Mithun Chowdhury

Personal information
- Full name: Mithun Chowdhury Mithun
- Date of birth: 10 February 1989 (age 36)
- Place of birth: Narayanganj, Bangladesh
- Height: 1.60 m (5 ft 3 in)
- Position(s): Striker

Senior career*
- Years: Team / Apps / (Gls)
- 2005–2008: Victoria SC
- 2008–2010: Chittagong Abahani / 40 / (17)
- 2010–2012: Muktijoddha Sangsad / 42 / (22)
- 2012–2016: Sheikh Russel KC / 48 / (26)
- 2017–2019: Mohammedan SC / 13 / (2)
- 2020–2021: Farashganj SC / 4 / (0)

International career^{‡}
- 2009–2014: Bangladesh / 18 / (2)

Medal record
Representing Bangladesh U-23
South Asian Games
| Gold medal – first place | 2010 |  |

= Mithun Chowdhury =

Bangladeshi footballer

Mithun Chowdhury Mithun (born 10 February 1989) is a Bangladeshi footballer who last played as a striker for Farashganj SC in the Bangladesh Championship League.

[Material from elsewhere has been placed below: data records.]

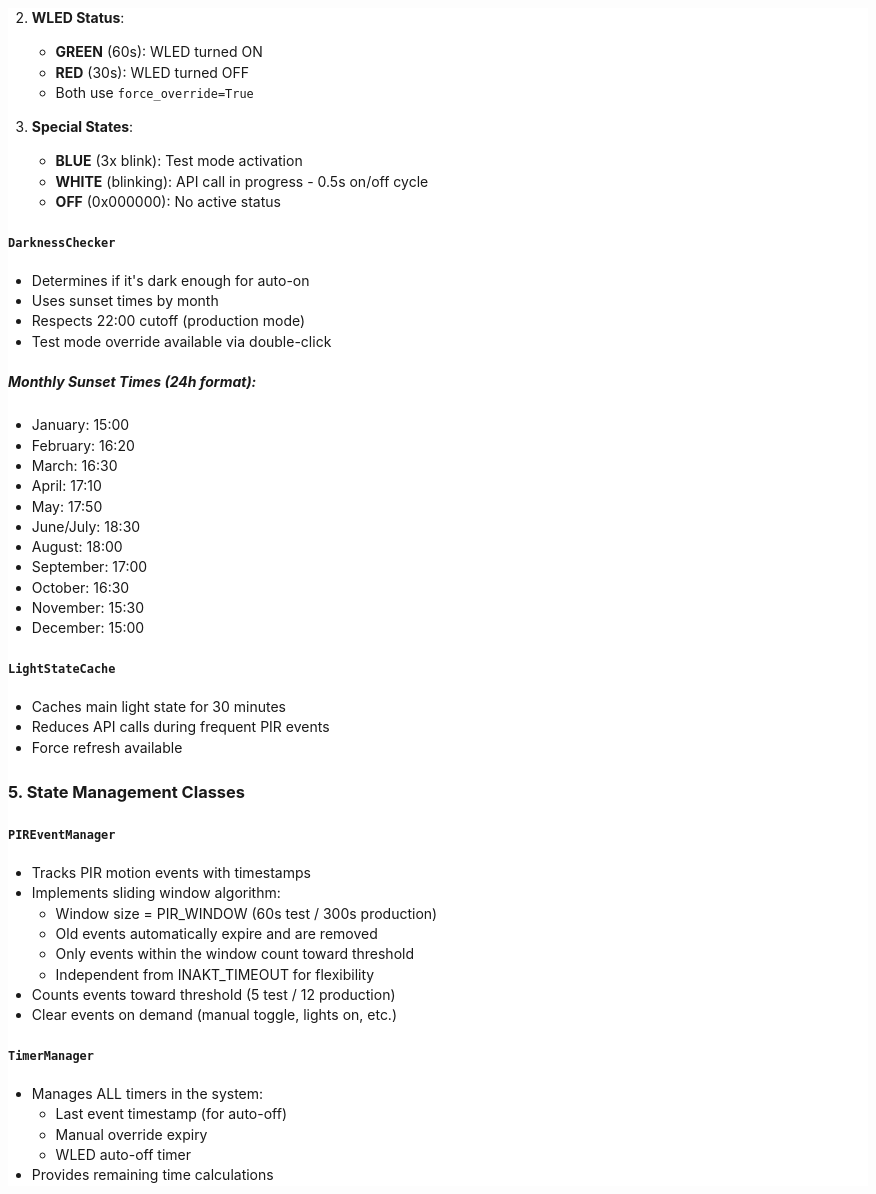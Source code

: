 2. **WLED Status**:
   - **GREEN** (60s): WLED turned ON
   - **RED** (30s): WLED turned OFF
   - Both use `force_override=True`

3. **Special States**:
   - **BLUE** (3x blink): Test mode activation
   - **WHITE** (blinking): API call in progress - 0.5s on/off cycle
   - **OFF** (0x000000): No active status

#### `DarknessChecker`
- Determines if it's dark enough for auto-on
- Uses sunset times by month
- Respects 22:00 cutoff (production mode)
- Test mode override available via double-click

##### Monthly Sunset Times (24h format):
- January: 15:00
- February: 16:20
- March: 16:30
- April: 17:10
- May: 17:50
- June/July: 18:30
- August: 18:00
- September: 17:00
- October: 16:30
- November: 15:30
- December: 15:00

#### `LightStateCache`
- Caches main light state for 30 minutes
- Reduces API calls during frequent PIR events
- Force refresh available

### 5. State Management Classes

#### `PIREventManager`
- Tracks PIR motion events with timestamps
- Implements sliding window algorithm:
  - Window size = PIR_WINDOW (60s test / 300s production)
  - Old events automatically expire and are removed
  - Only events within the window count toward threshold
  - Independent from INAKT_TIMEOUT for flexibility
- Counts events toward threshold (5 test / 12 production)
- Clear events on demand (manual toggle, lights on, etc.)

#### `TimerManager`
- Manages ALL timers in the system:
  - Last event timestamp (for auto-off)
  - Manual override expiry
  - WLED auto-off timer
- Provides remaining time calculations
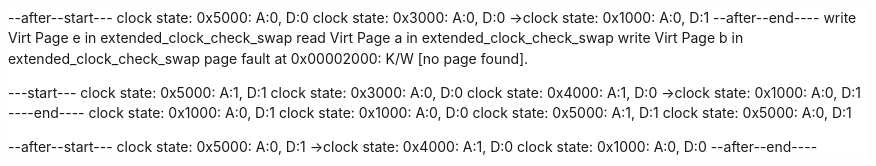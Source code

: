 --after--start---
  clock state: 0x5000: A:0, D:0
  clock state: 0x3000: A:0, D:0
->clock state: 0x1000: A:0, D:1
--after--end----
write Virt Page e in extended_clock_check_swap
read Virt Page a in extended_clock_check_swap
write Virt Page b in extended_clock_check_swap
page fault at 0x00002000: K/W [no page found].

---start---
  clock state: 0x5000: A:1, D:1
  clock state: 0x3000: A:0, D:0
  clock state: 0x4000: A:1, D:0
->clock state: 0x1000: A:0, D:1
----end----
clock state: 0x1000: A:0, D:1
	clock state: 0x1000: A:0, D:0
clock state: 0x5000: A:1, D:1
	clock state: 0x5000: A:0, D:1

--after--start---
  clock state: 0x5000: A:0, D:1
->clock state: 0x4000: A:1, D:0
  clock state: 0x1000: A:0, D:0
--after--end----





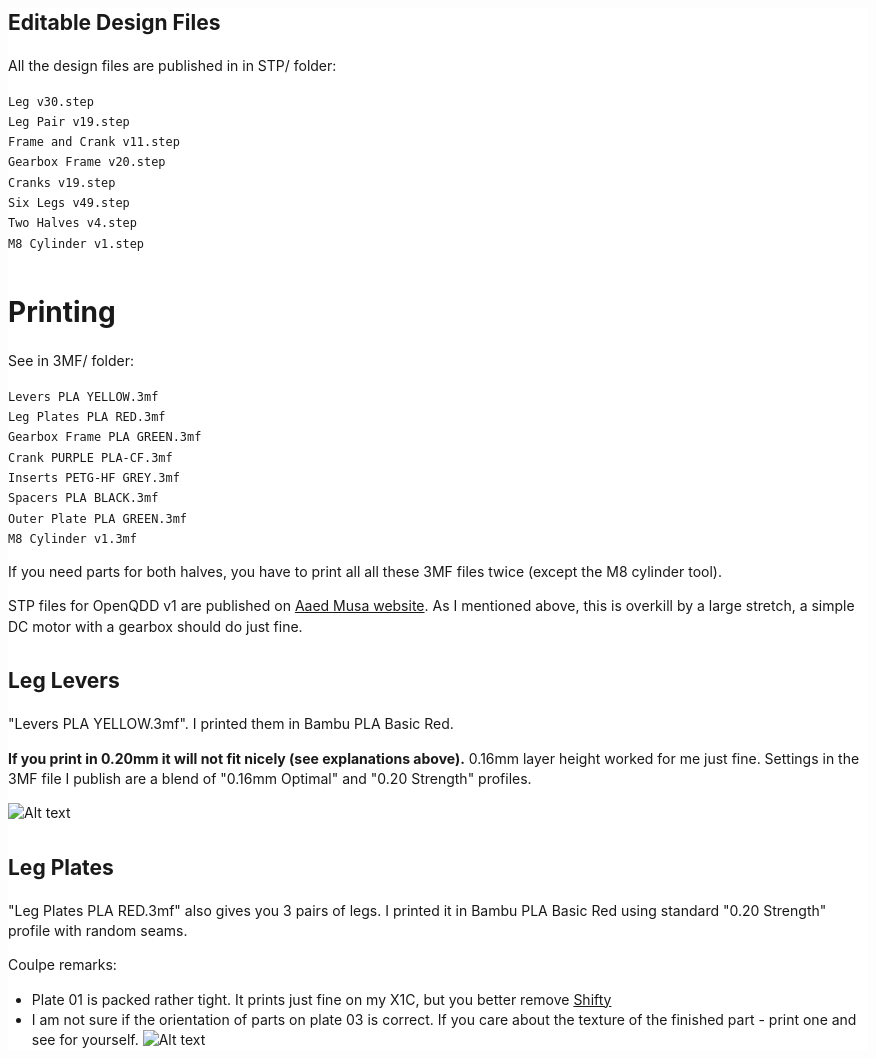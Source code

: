 ## Editable Design Files

All the design files are published in in STP/ folder:
```
Leg v30.step
Leg Pair v19.step
Frame and Crank v11.step
Gearbox Frame v20.step
Cranks v19.step
Six Legs v49.step
Two Halves v4.step
M8 Cylinder v1.step
```

# Printing

See in 3MF/ folder:
```
Levers PLA YELLOW.3mf
Leg Plates PLA RED.3mf
Gearbox Frame PLA GREEN.3mf
Crank PURPLE PLA-CF.3mf
Inserts PETG-HF GREY.3mf
Spacers PLA BLACK.3mf
Outer Plate PLA GREEN.3mf
M8 Cylinder v1.3mf
```
If you need parts for both halves, you have to print all all these 3MF files twice (except the M8 cylinder tool).

STP files for OpenQDD v1 are published on [Aaed Musa website](https://www.aaedmusa.com/projects/openqdd). As I mentioned above, this is overkill by a large stretch, a simple DC motor with a gearbox should do just fine.

## Leg Levers

"Levers PLA YELLOW.3mf". I printed them in Bambu PLA Basic Red.

**If you print in 0.20mm it will not fit nicely (see explanations above).** 0.16mm layer height worked for me just fine. Settings in the 3MF file I publish are a blend of "0.16mm Optimal" and "0.20 Strength" profiles.

![Alt text](images/Pasted%20image%2020241026070153.png)

## Leg Plates

"Leg Plates PLA RED.3mf" also gives you 3 pairs of legs. I printed it in Bambu PLA Basic Red using standard "0.20 Strength" profile with random seams.

Coulpe remarks:
* Plate 01 is packed rather tight. It prints just fine on my X1C, but you better remove [Shifty](https://makerworld.com/en/models/83480#profileId-89128)
* I am not sure if the orientation of parts on plate 03 is correct. If you care about the texture of the finished part - print one and see for yourself.
![Alt text](images/Pasted%20image%2020241026070519.png)
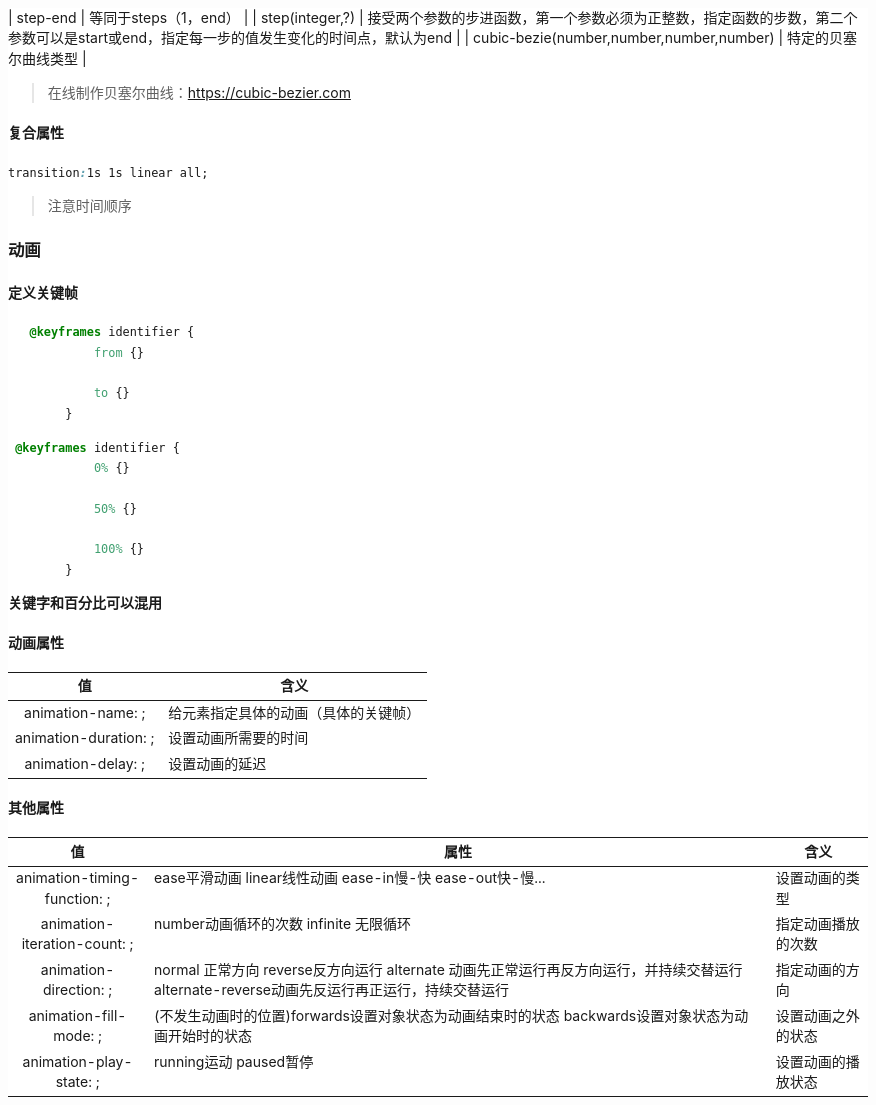 | step-end                                 | 等同于steps（1，end）                                        |
| step(integer,?)                          | 接受两个参数的步进函数，第一个参数必须为正整数，指定函数的步数，第二个参数可以是start或end，指定每一步的值发生变化的时间点，默认为end |
| cubic-bezie(number,number,number,number) | 特定的贝塞尔曲线类型                                         |

> 在线制作贝塞尔曲线：https://cubic-bezier.com

#### 复合属性

```css
transition:1s 1s linear all;
```

> 注意时间顺序

### 动画

#### 定义关键帧

```css
   @keyframes identifier {
            from {}

            to {}
        }
```

```css
 @keyframes identifier {
            0% {}

            50% {}

            100% {}
        }
```

**关键字和百分比可以混用**

#### 动画属性

|          值           | 含义                                 |
| :-------------------: | ------------------------------------ |
|   animation-name: ;   | 给元素指定具体的动画（具体的关键帧） |
| animation-duration: ; | 设置动画所需要的时间                 |
|  animation-delay: ;   | 设置动画的延迟                       |

#### 其他属性

|              值              | 属性                                                         | 含义               |
| :--------------------------: | ------------------------------------------------------------ | ------------------ |
| animation-timing-function: ; | ease平滑动画 linear线性动画 ease-in慢-快 ease-out快-慢...    | 设置动画的类型     |
| animation-iteration-count: ; | number动画循环的次数 infinite 无限循环                       | 指定动画播放的次数 |
|    animation-direction: ;     | normal 正常方向 reverse反方向运行 alternate 动画先正常运行再反方向运行，并持续交替运行 alternate-reverse动画先反运行再正运行，持续交替运行 | 指定动画的方向     |
|    animation-fill-mode: ;    | (不发生动画时的位置)forwards设置对象状态为动画结束时的状态 backwards设置对象状态为动画开始时的状态 | 设置动画之外的状态 |
|   animation-play-state: ;    | running运动 paused暂停                                       | 设置动画的播放状态 |

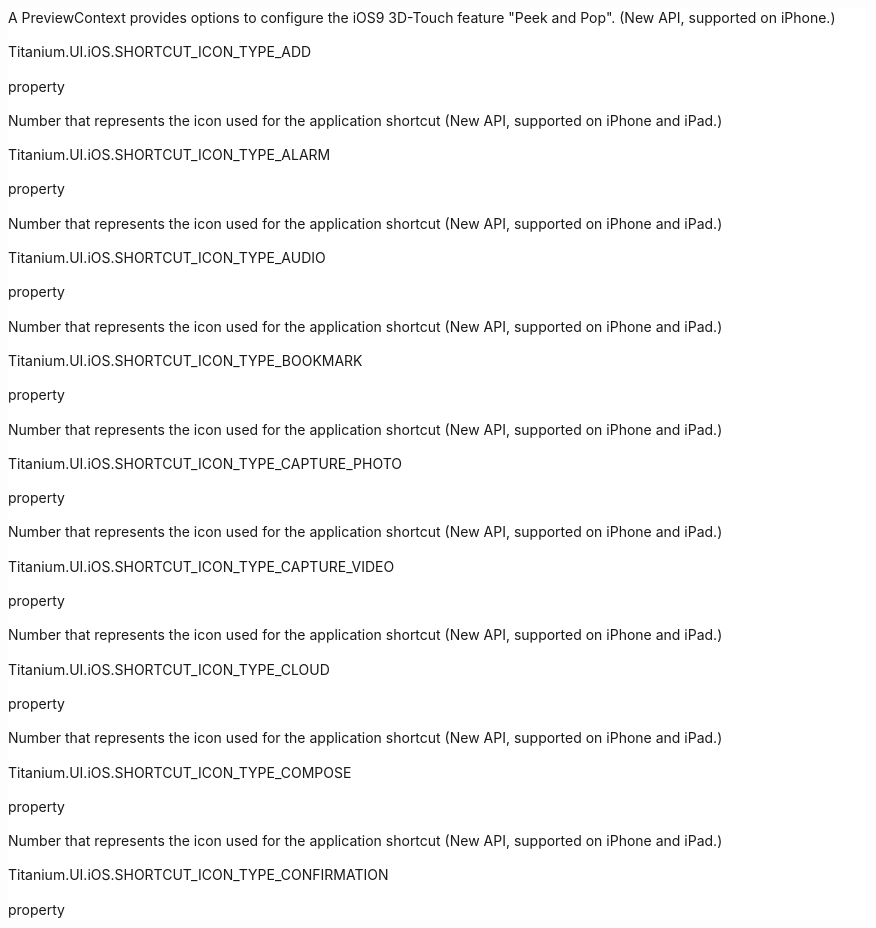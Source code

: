 A PreviewContext provides options to configure the iOS9 3D-Touch feature "Peek and Pop". (New API, supported on iPhone.)

Titanium.UI.iOS.SHORTCUT\_ICON\_TYPE\_ADD

property

Number that represents the icon used for the application shortcut (New API, supported on iPhone and iPad.)

Titanium.UI.iOS.SHORTCUT\_ICON\_TYPE\_ALARM

property

Number that represents the icon used for the application shortcut (New API, supported on iPhone and iPad.)

Titanium.UI.iOS.SHORTCUT\_ICON\_TYPE\_AUDIO

property

Number that represents the icon used for the application shortcut (New API, supported on iPhone and iPad.)

Titanium.UI.iOS.SHORTCUT\_ICON\_TYPE\_BOOKMARK

property

Number that represents the icon used for the application shortcut (New API, supported on iPhone and iPad.)

Titanium.UI.iOS.SHORTCUT\_ICON\_TYPE\_CAPTURE\_PHOTO

property

Number that represents the icon used for the application shortcut (New API, supported on iPhone and iPad.)

Titanium.UI.iOS.SHORTCUT\_ICON\_TYPE\_CAPTURE\_VIDEO

property

Number that represents the icon used for the application shortcut (New API, supported on iPhone and iPad.)

Titanium.UI.iOS.SHORTCUT\_ICON\_TYPE\_CLOUD

property

Number that represents the icon used for the application shortcut (New API, supported on iPhone and iPad.)

Titanium.UI.iOS.SHORTCUT\_ICON\_TYPE\_COMPOSE

property

Number that represents the icon used for the application shortcut (New API, supported on iPhone and iPad.)

Titanium.UI.iOS.SHORTCUT\_ICON\_TYPE\_CONFIRMATION

property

He also represented the Bangladesh national team and made his international debut in 2009. He captained the U23 team against Kuwait in 2012 Olympic Football Qualifiers. In 2014 FIFA World Cup Football Qualifiers, his maiden international goal broke the deadlock of the match against Lebanon in the second half in a memorable 2–0 win at Dhaka. On 16 June 2014, Mithun scored 5 goals in a single match for Sheikh Russel KC against the newly promoted Uttar Baridhara Club, in the 2013–14 Bangladesh Premier League.